## EXERCISE
Write out, word for word, the part of the listing below that opens with the line containing "administrators](manage-roles-portal.md) in Microsoft Entra ID." and closes with the line containing "Manage role assignments", keeping both of those lines and adding no others.

## PROVIDED RECORDS
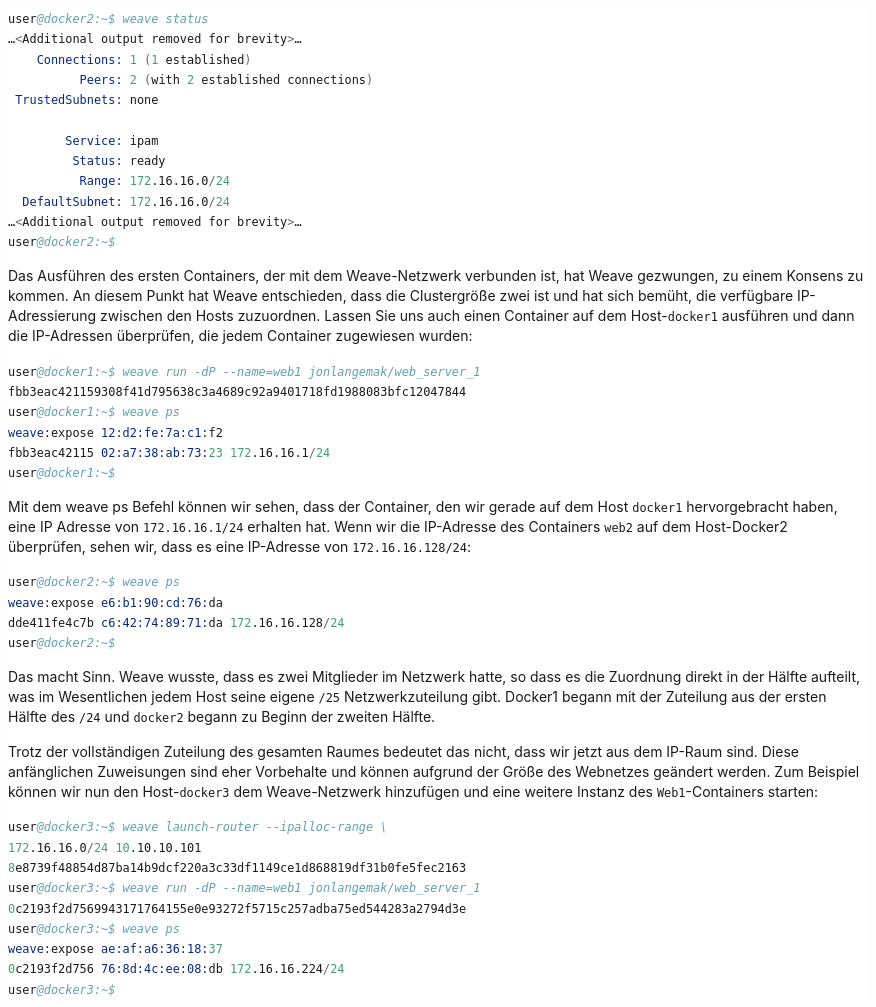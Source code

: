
 ```s
user@docker2:~$ weave status
…<Additional output removed for brevity>… 
    Connections: 1 (1 established)
          Peers: 2 (with 2 established connections)
 TrustedSubnets: none

        Service: ipam
         Status: ready
          Range: 172.16.16.0/24
  DefaultSubnet: 172.16.16.0/24 
…<Additional output removed for brevity>…
user@docker2:~$
```

Das Ausführen des ersten Containers, der mit dem Weave-Netzwerk verbunden ist, hat Weave gezwungen, zu einem Konsens zu kommen. An diesem Punkt hat Weave entschieden, dass die Clustergröße zwei ist und hat sich bemüht, die verfügbare IP-Adressierung zwischen den Hosts zuzuordnen. Lassen Sie uns auch einen Container auf dem Host-`docker1` ausführen und dann die IP-Adressen überprüfen, die jedem Container zugewiesen wurden:

```s
user@docker1:~$ weave run -dP --name=web1 jonlangemak/web_server_1
fbb3eac421159308f41d795638c3a4689c92a9401718fd1988083bfc12047844
user@docker1:~$ weave ps
weave:expose 12:d2:fe:7a:c1:f2
fbb3eac42115 02:a7:38:ab:73:23 172.16.16.1/24
user@docker1:~$
```

Mit dem weave ps Befehl können wir sehen, dass der Container, den wir gerade auf dem Host `docker1` hervorgebracht haben, eine IP Adresse von `172.16.16.1/24` erhalten hat. Wenn wir die IP-Adresse des Containers `web2` auf dem Host-Docker2 überprüfen, sehen wir, dass es eine IP-Adresse von `172.16.16.128/24`:

```s
user@docker2:~$ weave ps
weave:expose e6:b1:90:cd:76:da
dde411fe4c7b c6:42:74:89:71:da 172.16.16.128/24
user@docker2:~$
```

Das macht Sinn. Weave wusste, dass es zwei Mitglieder im Netzwerk hatte, so dass es die Zuordnung direkt in der Hälfte aufteilt, was im Wesentlichen jedem Host seine eigene `/25` Netzwerkzuteilung gibt. Docker1 begann mit der Zuteilung aus der ersten Hälfte des `/24` und `docker2` begann zu Beginn der zweiten Hälfte.

Trotz der vollständigen Zuteilung des gesamten Raumes bedeutet das nicht, dass wir jetzt aus dem IP-Raum sind. Diese anfänglichen Zuweisungen sind eher Vorbehalte und können aufgrund der Größe des Webnetzes geändert werden. Zum Beispiel können wir nun den Host-`docker3` dem Weave-Netzwerk hinzufügen und eine weitere Instanz des `Web1`-Containers starten:

```s
user@docker3:~$ weave launch-router --ipalloc-range \
172.16.16.0/24 10.10.10.101
8e8739f48854d87ba14b9dcf220a3c33df1149ce1d868819df31b0fe5fec2163
user@docker3:~$ weave run -dP --name=web1 jonlangemak/web_server_1
0c2193f2d7569943171764155e0e93272f5715c257adba75ed544283a2794d3e
user@docker3:~$ weave ps
weave:expose ae:af:a6:36:18:37
0c2193f2d756 76:8d:4c:ee:08:db 172.16.16.224/24
user@docker3:~$
```
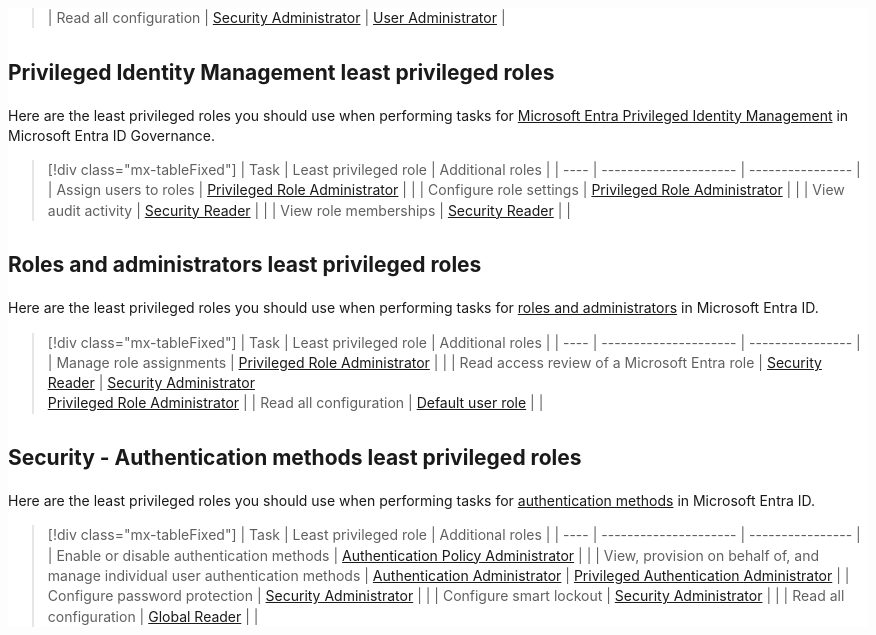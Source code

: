 > | Read all configuration | [Security Administrator](permissions-reference.md#security-administrator) | [User Administrator](permissions-reference.md#user-administrator) |

## Privileged Identity Management least privileged roles

Here are the least privileged roles you should use when performing tasks for [Microsoft Entra Privileged Identity Management](../../id-governance/privileged-identity-management/pim-configure.md) in Microsoft Entra ID Governance.

> [!div class="mx-tableFixed"]
> | Task | Least privileged role | Additional roles |
> | ---- | --------------------- | ---------------- |
> | Assign users to roles | [Privileged Role Administrator](permissions-reference.md#privileged-role-administrator) |  |
> | Configure role settings | [Privileged Role Administrator](permissions-reference.md#privileged-role-administrator) |  |
> | View audit activity | [Security Reader](permissions-reference.md#security-reader) |  |
> | View role memberships | [Security Reader](permissions-reference.md#security-reader) |  |

## Roles and administrators least privileged roles

Here are the least privileged roles you should use when performing tasks for [roles and administrators](manage-roles-portal.md) in Microsoft Entra ID.

> [!div class="mx-tableFixed"]
> | Task | Least privileged role | Additional roles |
> | ---- | --------------------- | ---------------- |
> | Manage role assignments | [Privileged Role Administrator](permissions-reference.md#privileged-role-administrator) |  |
> | Read access review of a Microsoft Entra role  | [Security Reader](permissions-reference.md#security-reader) | [Security Administrator](permissions-reference.md#security-administrator)<br/>[Privileged Role Administrator](permissions-reference.md#privileged-role-administrator) |
> | Read all configuration | [Default user role](../../fundamentals/users-default-permissions.md) |  |

## Security - Authentication methods least privileged roles

Here are the least privileged roles you should use when performing tasks for [authentication methods](../authentication/concept-authentication-methods.md) in Microsoft Entra ID.

> [!div class="mx-tableFixed"]
> | Task | Least privileged role | Additional roles |
> | ---- | --------------------- | ---------------- |
> | Enable or disable authentication methods | [Authentication Policy Administrator](permissions-reference.md#authentication-policy-administrator) |  |
> | View, provision on behalf of, and manage individual user authentication methods | [Authentication Administrator](permissions-reference.md#authentication-administrator) | [Privileged Authentication Administrator](permissions-reference.md#privileged-authentication-administrator) |
> | Configure password protection | [Security Administrator](permissions-reference.md#security-administrator) |  |
> | Configure smart lockout | [Security Administrator](permissions-reference.md#security-administrator) |  |
> | Read all configuration | [Global Reader](permissions-reference.md#global-reader) |  |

## EXERCISE RESPONSE
Here are the least privileged roles you should use when performing tasks for [roles and administrators](manage-roles-portal.md) in Microsoft Entra ID.

> [!div class="mx-tableFixed"]
> | Task | Least privileged role | Additional roles |
> | ---- | --------------------- | ---------------- |
> | Manage role assignments | [Privileged Role Administrator](permissions-reference.md#privileged-role-administrator) |  |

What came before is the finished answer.